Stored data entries
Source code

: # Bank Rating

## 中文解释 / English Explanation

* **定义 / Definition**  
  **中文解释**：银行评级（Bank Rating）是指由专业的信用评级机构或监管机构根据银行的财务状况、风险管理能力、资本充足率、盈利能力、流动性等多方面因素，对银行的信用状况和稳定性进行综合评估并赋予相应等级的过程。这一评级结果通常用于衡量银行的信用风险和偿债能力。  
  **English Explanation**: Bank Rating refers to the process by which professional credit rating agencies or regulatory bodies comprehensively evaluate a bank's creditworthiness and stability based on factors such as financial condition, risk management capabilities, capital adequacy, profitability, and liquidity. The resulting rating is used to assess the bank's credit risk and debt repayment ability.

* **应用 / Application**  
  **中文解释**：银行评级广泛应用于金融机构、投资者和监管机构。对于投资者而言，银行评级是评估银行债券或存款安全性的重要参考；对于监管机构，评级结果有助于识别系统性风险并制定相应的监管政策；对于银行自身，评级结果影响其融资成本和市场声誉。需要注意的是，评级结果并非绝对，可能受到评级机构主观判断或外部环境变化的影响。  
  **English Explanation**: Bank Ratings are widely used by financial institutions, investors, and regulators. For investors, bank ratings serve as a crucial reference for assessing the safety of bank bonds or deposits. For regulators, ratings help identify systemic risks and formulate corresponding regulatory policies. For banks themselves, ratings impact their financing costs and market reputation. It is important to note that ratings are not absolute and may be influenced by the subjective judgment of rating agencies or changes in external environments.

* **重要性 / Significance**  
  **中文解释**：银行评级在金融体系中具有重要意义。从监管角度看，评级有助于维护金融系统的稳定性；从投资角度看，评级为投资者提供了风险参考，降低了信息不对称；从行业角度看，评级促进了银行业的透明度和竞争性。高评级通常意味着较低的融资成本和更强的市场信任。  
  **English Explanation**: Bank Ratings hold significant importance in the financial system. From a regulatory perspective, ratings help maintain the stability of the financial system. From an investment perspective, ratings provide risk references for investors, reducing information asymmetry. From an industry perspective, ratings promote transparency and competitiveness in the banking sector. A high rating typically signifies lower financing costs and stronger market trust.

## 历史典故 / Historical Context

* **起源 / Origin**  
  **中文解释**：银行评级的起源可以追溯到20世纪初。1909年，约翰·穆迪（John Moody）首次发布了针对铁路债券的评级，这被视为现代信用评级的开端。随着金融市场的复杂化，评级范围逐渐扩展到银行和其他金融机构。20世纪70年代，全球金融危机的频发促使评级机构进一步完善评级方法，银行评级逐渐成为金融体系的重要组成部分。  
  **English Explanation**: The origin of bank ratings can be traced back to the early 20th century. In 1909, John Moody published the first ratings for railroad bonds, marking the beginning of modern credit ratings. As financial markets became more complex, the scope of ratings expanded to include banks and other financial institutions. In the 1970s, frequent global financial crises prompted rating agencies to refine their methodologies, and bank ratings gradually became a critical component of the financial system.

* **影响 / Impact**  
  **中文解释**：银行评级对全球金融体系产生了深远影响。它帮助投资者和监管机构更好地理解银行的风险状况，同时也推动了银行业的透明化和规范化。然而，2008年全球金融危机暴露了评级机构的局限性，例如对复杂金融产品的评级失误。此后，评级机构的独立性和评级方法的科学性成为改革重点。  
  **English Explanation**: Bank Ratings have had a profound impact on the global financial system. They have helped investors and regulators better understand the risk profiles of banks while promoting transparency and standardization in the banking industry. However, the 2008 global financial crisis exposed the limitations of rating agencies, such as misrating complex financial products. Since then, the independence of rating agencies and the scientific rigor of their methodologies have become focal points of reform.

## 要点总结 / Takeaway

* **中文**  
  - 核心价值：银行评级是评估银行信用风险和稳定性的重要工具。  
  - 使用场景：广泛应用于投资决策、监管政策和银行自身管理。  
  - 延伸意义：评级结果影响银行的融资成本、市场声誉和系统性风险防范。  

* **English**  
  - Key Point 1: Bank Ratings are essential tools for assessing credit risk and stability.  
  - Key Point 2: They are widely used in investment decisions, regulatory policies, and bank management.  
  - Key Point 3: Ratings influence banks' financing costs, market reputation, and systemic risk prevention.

* _Directions for this task_: Of the lines above, output exactly those from the line bearing "## 要点总结 / Takeaway" through the line bearing "- Key Point 2: They", inclusive.

* _Final answer_:
## 要点总结 / Takeaway

* **中文**  
  - 核心价值：银行评级是评估银行信用风险和稳定性的重要工具。  
  - 使用场景：广泛应用于投资决策、监管政策和银行自身管理。  
  - 延伸意义：评级结果影响银行的融资成本、市场声誉和系统性风险防范。  

* **English**  
  - Key Point 1: Bank Ratings are essential tools for assessing credit risk and stability.  
  - Key Point 2: They are widely used in investment decisions, regulatory policies, and bank management.  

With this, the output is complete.